The problem with being an activist is the people who aren’t. Here I am, the Truth hot within me to be proclaimed and defended, and there are they, sometimes sympathetic, sometimes bemused, sometimes wishing I would give it a rest. It does not stir their hearts as it does mine.
And I see other activists for other activisms. The woman tells me that by patriarchy men are to her like white people to black people, in a time when to say Black Lives Matter is to challenge, because for too many people black lives do not matter enough, if at all. She is oppressed. I could sympathise except she says that she is oppressed by me, and trans women are perverts who get sexually aroused by fooling others into imagining we are women. I cannot be an ally, only a persecutor. Then I see that activism may be wrong, rejecting allies and chasing irrelevancies, putting off the allies we need so making the struggle more difficult.

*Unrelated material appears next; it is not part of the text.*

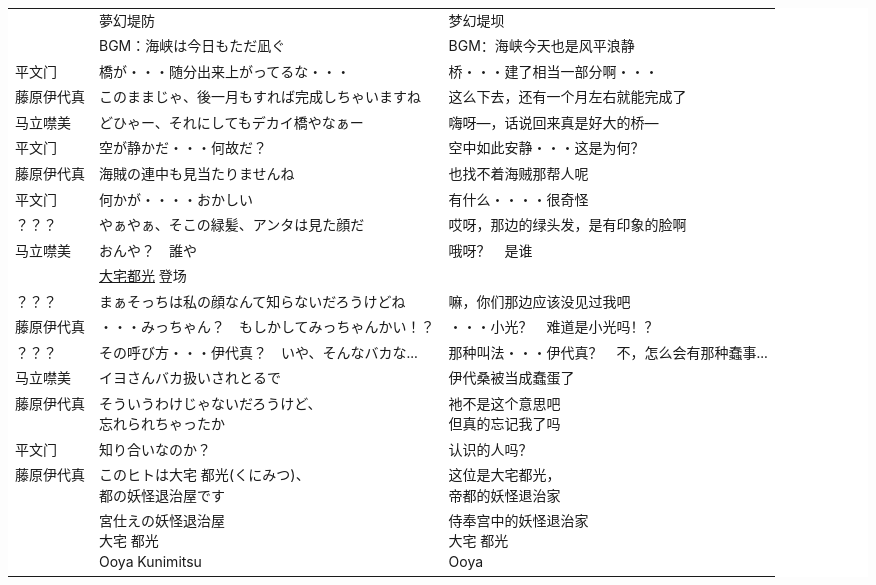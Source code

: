 <table><tbody><tr class="tt-header" id="Stage_3-1" data-pos="&#91;&quot;Stage 3&quot;,1&#93;"><td id="" class="tt-h" lang="zh"><div class="poem"></div></td><td class="tt-ja" lang="ja"><div class="poem">夢幻堤防</div></td><td class="tt-zh" lang="zh"><div class="poem">梦幻堤坝</div></td></tr><tr class="tt-header" id="Stage_3-2" data-pos="&#91;&quot;Stage 3&quot;,2&#93;"><td id="" class="tt-h" lang="zh"><div class="poem"></div></td><td class="tt-ja" lang="ja"><div class="poem">BGM：海峡は今日もただ凪ぐ</div></td><td class="tt-zh" lang="zh"><div class="poem">BGM：海峡今天也是风平浪静</div></td></tr><tr class="tt-content" id="Stage_3-3" data-pos="&#91;&quot;Stage 3&quot;,3&#93;"><td id="平文门" class="tt-char" lang="zh"><div class="poem">平文门</div></td><td class="tt-ja" lang="ja"><div class="poem">橋が・・・随分出来上がってるな・・・</div></td><td class="tt-zh" lang="zh"><div class="poem">桥・・・建了相当一部分啊・・・</div></td></tr><tr class="tt-content" id="Stage_3-4" data-pos="&#91;&quot;Stage 3&quot;,4&#93;"><td id="藤原伊代真" class="tt-char" lang="zh"><div class="poem">藤原伊代真</div></td><td class="tt-ja" lang="ja"><div class="poem">このままじゃ、後一月もすれば完成しちゃいますね</div></td><td class="tt-zh" lang="zh"><div class="poem">这么下去，还有一个月左右就能完成了</div></td></tr><tr class="tt-content" id="Stage_3-5" data-pos="&#91;&quot;Stage 3&quot;,5&#93;"><td id="马立噤美" class="tt-char" lang="zh"><div class="poem">马立噤美</div></td><td class="tt-ja" lang="ja"><div class="poem">どひゃー、それにしてもデカイ橋やなぁー</div></td><td class="tt-zh" lang="zh"><div class="poem">嗨呀—，话说回来真是好大的桥—</div></td></tr><tr class="tt-content" id="Stage_3-6" data-pos="&#91;&quot;Stage 3&quot;,6&#93;"><td id="平文门" class="tt-char" lang="zh"><div class="poem">平文门</div></td><td class="tt-ja" lang="ja"><div class="poem">空が静かだ・・・何故だ？</div></td><td class="tt-zh" lang="zh"><div class="poem">空中如此安静・・・这是为何？</div></td></tr><tr class="tt-content" id="Stage_3-7" data-pos="&#91;&quot;Stage 3&quot;,7&#93;"><td id="藤原伊代真" class="tt-char" lang="zh"><div class="poem">藤原伊代真</div></td><td class="tt-ja" lang="ja"><div class="poem">海賊の連中も見当たりませんね</div></td><td class="tt-zh" lang="zh"><div class="poem">也找不着海贼那帮人呢</div></td></tr><tr class="tt-content" id="Stage_3-8" data-pos="&#91;&quot;Stage 3&quot;,8&#93;"><td id="平文门" class="tt-char" lang="zh"><div class="poem">平文门</div></td><td class="tt-ja" lang="ja"><div class="poem">何かが・・・・おかしい</div></td><td class="tt-zh" lang="zh"><div class="poem">有什么・・・・很奇怪</div></td></tr><tr class="tt-content" id="Stage_3-9" data-pos="&#91;&quot;Stage 3&quot;,9&#93;"><td id="？？？" class="tt-char" lang="zh"><div class="poem">？？？</div></td><td class="tt-ja" lang="ja"><div class="poem">やぁやぁ、そこの緑髪、アンタは見た顔だ</div></td><td class="tt-zh" lang="zh"><div class="poem">哎呀，那边的绿头发，是有印象的脸啊</div></td></tr><tr class="tt-content" id="Stage_3-10" data-pos="&#91;&quot;Stage 3&quot;,10&#93;"><td id="马立噤美" class="tt-char" lang="zh"><div class="poem">马立噤美</div></td><td class="tt-ja" lang="ja"><div class="poem">おんや？　誰や</div></td><td class="tt-zh" lang="zh"><div class="poem">哦呀？　是谁</div></td></tr><tr class="tt-status-header" id="Stage_3-11" data-pos="&#91;&quot;Stage 3&quot;,11&#93;"><td class="tt-s" lang="zh"><div class="poem"></div></td><td colspan="2" class="tt-status" lang="zh"><div class="poem"><a href="./大宅都光.md" title="大宅都光">大宅都光</a> 登场</div></td></tr><tr class="tt-content" id="Stage_3-12" data-pos="&#91;&quot;Stage 3&quot;,12&#93;"><td id="？？？" class="tt-char" lang="zh"><div class="poem">？？？</div></td><td class="tt-ja" lang="ja"><div class="poem">まぁそっちは私の顔なんて知らないだろうけどね</div></td><td class="tt-zh" lang="zh"><div class="poem">嘛，你们那边应该没见过我吧</div></td></tr><tr class="tt-content" id="Stage_3-13" data-pos="&#91;&quot;Stage 3&quot;,13&#93;"><td id="藤原伊代真" class="tt-char" lang="zh"><div class="poem">藤原伊代真</div></td><td class="tt-ja" lang="ja"><div class="poem">・・・みっちゃん？　もしかしてみっちゃんかい！？</div></td><td class="tt-zh" lang="zh"><div class="poem">・・・小光？　难道是小光吗！？</div></td></tr><tr class="tt-content" id="Stage_3-14" data-pos="&#91;&quot;Stage 3&quot;,14&#93;"><td id="？？？" class="tt-char" lang="zh"><div class="poem">？？？</div></td><td class="tt-ja" lang="ja"><div class="poem">その呼び方・・・伊代真？　いや、そんなバカな...</div></td><td class="tt-zh" lang="zh"><div class="poem">那种叫法・・・伊代真？　不，怎么会有那种蠢事...</div></td></tr><tr class="tt-content" id="Stage_3-15" data-pos="&#91;&quot;Stage 3&quot;,15&#93;"><td id="马立噤美" class="tt-char" lang="zh"><div class="poem">马立噤美</div></td><td class="tt-ja" lang="ja"><div class="poem">イヨさんバカ扱いされとるで</div></td><td class="tt-zh" lang="zh"><div class="poem">伊代桑被当成蠢蛋了</div></td></tr><tr class="tt-content" id="Stage_3-16" data-pos="&#91;&quot;Stage 3&quot;,16&#93;"><td id="藤原伊代真" class="tt-char" lang="zh"><div class="poem">藤原伊代真</div></td><td class="tt-ja" lang="ja"><div class="poem">そういうわけじゃないだろうけど、<br>忘れられちゃったか</div></td><td class="tt-zh" lang="zh"><div class="poem">祂不是这个意思吧<br>但真的忘记我了吗</div></td></tr><tr class="tt-content" id="Stage_3-17" data-pos="&#91;&quot;Stage 3&quot;,17&#93;"><td id="平文门" class="tt-char" lang="zh"><div class="poem">平文门</div></td><td class="tt-ja" lang="ja"><div class="poem">知り合いなのか？</div></td><td class="tt-zh" lang="zh"><div class="poem">认识的人吗？</div></td></tr><tr class="tt-content" id="Stage_3-18" data-pos="&#91;&quot;Stage 3&quot;,18&#93;"><td id="藤原伊代真" class="tt-char" lang="zh"><div class="poem">藤原伊代真</div></td><td class="tt-ja" lang="ja"><div class="poem">このヒトは大宅 都光(くにみつ)、<br>都の妖怪退治屋です</div></td><td class="tt-zh" lang="zh"><div class="poem">这位是大宅都光，<br>帝都的妖怪退治家</div></td></tr><tr class="tt-header" id="Stage_3-19" data-pos="&#91;&quot;Stage 3&quot;,19&#93;"><td id="" class="tt-h" lang="zh"><div class="poem"></div></td><td class="tt-ja" lang="ja"><div class="poem">宮仕えの妖怪退治屋<br>大宅 都光<br>Ooya Kunimitsu</div></td><td class="tt-zh" lang="zh"><div class="poem">侍奉宫中的妖怪退治家<br>大宅 都光<br>Ooya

The Friend, the Quaker magazine, has an article this week enthusing about Greenbelt, and one by Symon Hill criticising it. If you expect the Guardian – or Greenbelt – to be a voice of the radical grassroots, to meaningfully include the excluded, or to be run as a workers’ cooperative, you’re going to be disappointed. They both broadly accept capitalist assumptions and are compromised by being large commercial institutions. They are liberal, not radical. He is glad that gay couples can hold hands there- queers are celebrated, where elsewhere in the church toleration is often too much to ask- but angry at the wickedness of the Government in cutting away support for disabled people and thereby making Britain a less civilised country, and angry that this was not highlighted at Greenbelt during the focus on disability. The Government deliberately undermines our social fabric, and Greenbelt should resist that. I sympathise- I fear the benefits snatchers. I have a personal stake.

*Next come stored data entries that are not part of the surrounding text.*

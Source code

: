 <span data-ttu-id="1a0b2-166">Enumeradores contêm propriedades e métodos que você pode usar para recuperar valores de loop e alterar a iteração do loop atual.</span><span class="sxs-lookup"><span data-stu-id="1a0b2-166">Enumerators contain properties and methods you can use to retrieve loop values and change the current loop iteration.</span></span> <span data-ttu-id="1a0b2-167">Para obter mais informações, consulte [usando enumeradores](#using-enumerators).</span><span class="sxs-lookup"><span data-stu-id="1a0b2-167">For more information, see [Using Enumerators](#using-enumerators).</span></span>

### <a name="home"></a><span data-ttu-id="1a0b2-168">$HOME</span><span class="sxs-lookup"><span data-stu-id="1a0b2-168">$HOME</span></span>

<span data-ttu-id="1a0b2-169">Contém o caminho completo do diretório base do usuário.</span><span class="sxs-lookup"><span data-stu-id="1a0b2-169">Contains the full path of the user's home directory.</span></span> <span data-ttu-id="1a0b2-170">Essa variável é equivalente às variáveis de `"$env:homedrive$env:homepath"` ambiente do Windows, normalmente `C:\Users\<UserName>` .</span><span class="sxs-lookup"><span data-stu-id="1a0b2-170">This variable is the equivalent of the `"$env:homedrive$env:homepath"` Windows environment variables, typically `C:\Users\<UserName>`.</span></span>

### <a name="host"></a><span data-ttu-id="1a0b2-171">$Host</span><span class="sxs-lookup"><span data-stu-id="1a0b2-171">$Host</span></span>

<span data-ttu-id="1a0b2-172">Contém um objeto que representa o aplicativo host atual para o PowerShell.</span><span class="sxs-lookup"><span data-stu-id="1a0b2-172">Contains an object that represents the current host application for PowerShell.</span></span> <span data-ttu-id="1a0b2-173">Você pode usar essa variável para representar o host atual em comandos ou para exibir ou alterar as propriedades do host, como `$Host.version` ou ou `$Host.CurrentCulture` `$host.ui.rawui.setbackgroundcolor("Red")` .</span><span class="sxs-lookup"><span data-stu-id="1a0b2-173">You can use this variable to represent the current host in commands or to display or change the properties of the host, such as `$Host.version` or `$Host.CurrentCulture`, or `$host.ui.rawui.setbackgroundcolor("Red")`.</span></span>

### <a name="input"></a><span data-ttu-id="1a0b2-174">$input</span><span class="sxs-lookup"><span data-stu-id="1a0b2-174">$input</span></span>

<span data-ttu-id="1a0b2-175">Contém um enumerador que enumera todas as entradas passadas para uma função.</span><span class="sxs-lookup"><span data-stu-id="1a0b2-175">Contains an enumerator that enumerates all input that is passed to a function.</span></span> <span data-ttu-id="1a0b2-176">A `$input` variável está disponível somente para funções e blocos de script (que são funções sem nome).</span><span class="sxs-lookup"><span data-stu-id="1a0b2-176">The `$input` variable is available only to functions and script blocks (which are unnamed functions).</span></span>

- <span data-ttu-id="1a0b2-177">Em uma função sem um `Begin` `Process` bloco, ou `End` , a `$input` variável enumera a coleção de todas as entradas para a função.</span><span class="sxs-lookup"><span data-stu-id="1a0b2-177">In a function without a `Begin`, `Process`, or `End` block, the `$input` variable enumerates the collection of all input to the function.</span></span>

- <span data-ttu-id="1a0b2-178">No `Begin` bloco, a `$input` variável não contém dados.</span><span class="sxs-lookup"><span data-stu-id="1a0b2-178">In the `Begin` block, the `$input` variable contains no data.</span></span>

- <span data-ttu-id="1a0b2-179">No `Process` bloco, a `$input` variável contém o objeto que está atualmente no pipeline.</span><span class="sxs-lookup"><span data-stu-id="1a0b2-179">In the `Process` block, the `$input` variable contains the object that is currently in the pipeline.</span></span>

He wrote a similar article for the Morning Star, removing references to Quakers and including references to Communists.
I was at the Greenbelt session when someone said the police should be abolished. They are always there to preserve the status quo, to prevent demonstrations changing anything, to protect property rights, to move on homeless people. I thought, “Oh, that’s interesting- why?” I don’t actually agree, because I think public order and its preservation are important, and that we can change things through democratic politics. People will see that selling arms to kill people in Yemen is criminal. We may by opposing end it. There were people there who strongly objected to such views being expressed there. I had not considered the idea before. I feel without the police, strong capitalist forces would find more brutal ways of defending themselves.

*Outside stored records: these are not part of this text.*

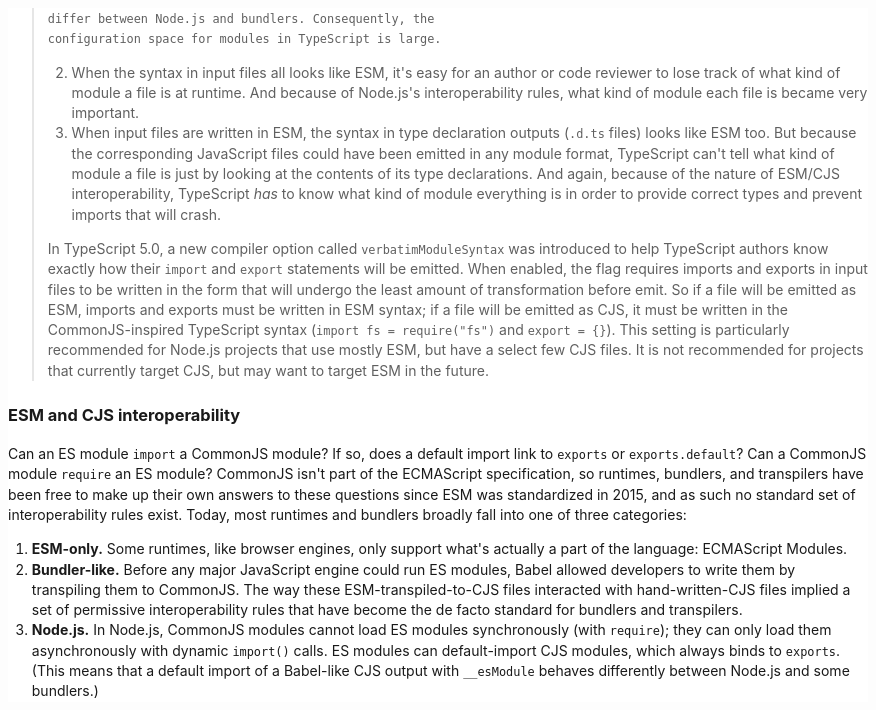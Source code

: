 >     differ between Node.js and bundlers. Consequently, the
>     configuration space for modules in TypeScript is large.
> 2.  When the syntax in input files all looks like ESM, it's easy for
>     an author or code reviewer to lose track of what kind of module a
>     file is at runtime. And because of Node.js's interoperability
>     rules, what kind of module each file is became very important.
> 3.  When input files are written in ESM, the syntax in type
>     declaration outputs (`.d.ts` files) looks like ESM too. But
>     because the corresponding JavaScript files could have been emitted
>     in any module format, TypeScript can't tell what kind of module a
>     file is just by looking at the contents of its type declarations.
>     And again, because of the nature of ESM/CJS interoperability,
>     TypeScript *has* to know what kind of module everything is in
>     order to provide correct types and prevent imports that will
>     crash.
>
> In TypeScript 5.0, a new compiler option called `verbatimModuleSyntax`
> was introduced to help TypeScript authors know exactly how their
> `import` and `export` statements will be emitted. When enabled, the
> flag requires imports and exports in input files to be written in the
> form that will undergo the least amount of transformation before emit.
> So if a file will be emitted as ESM, imports and exports must be
> written in ESM syntax; if a file will be emitted as CJS, it must be
> written in the CommonJS-inspired TypeScript syntax
> (`import fs = require("fs")` and `export = {}`). This setting is
> particularly recommended for Node.js projects that use mostly ESM, but
> have a select few CJS files. It is not recommended for projects that
> currently target CJS, but may want to target ESM in the future.

### ESM and CJS interoperability 

Can an ES module `import` a CommonJS module? If so, does a default
import link to `exports` or `exports.default`? Can a CommonJS module
`require` an ES module? CommonJS isn't part of the ECMAScript
specification, so runtimes, bundlers, and transpilers have been free to
make up their own answers to these questions since ESM was standardized
in 2015, and as such no standard set of interoperability rules exist.
Today, most runtimes and bundlers broadly fall into one of three
categories:

1.  **ESM-only.** Some runtimes, like browser engines, only support
    what's actually a part of the language: ECMAScript Modules.
2.  **Bundler-like.** Before any major JavaScript engine could run ES
    modules, Babel allowed developers to write them by transpiling them
    to CommonJS. The way these ESM-transpiled-to-CJS files interacted
    with hand-written-CJS files implied a set of permissive
    interoperability rules that have become the de facto standard for
    bundlers and transpilers.
3.  **Node.js.** In Node.js, CommonJS modules cannot load ES modules
    synchronously (with `require`); they can only load them
    asynchronously with dynamic `import()` calls. ES modules can
    default-import CJS modules, which always binds to `exports`. (This
    means that a default import of a Babel-like CJS output with
    `__esModule` behaves differently between Node.js and some bundlers.)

At the festival, there are a range of views. I am not dismissing the idea immediately. Someone who is angry that it even be voiced is still exposed to it. There is a mix of people, talking to each other. It’s a church festival. There might be someone there who thinks themselves wildly liberal for being willing to tolerate queers, but a bit uncomfortable seeing people holding hands. If you build coalitions and gain support, you have to have a place where activists can meet with people who have not really thought about it, might be open to some of our least radical ideas. Our choice is between ideological purity- being right, and being agreed with- or achieving change. Though it is restorative to spend time with activists, you have to work with others to make a difference.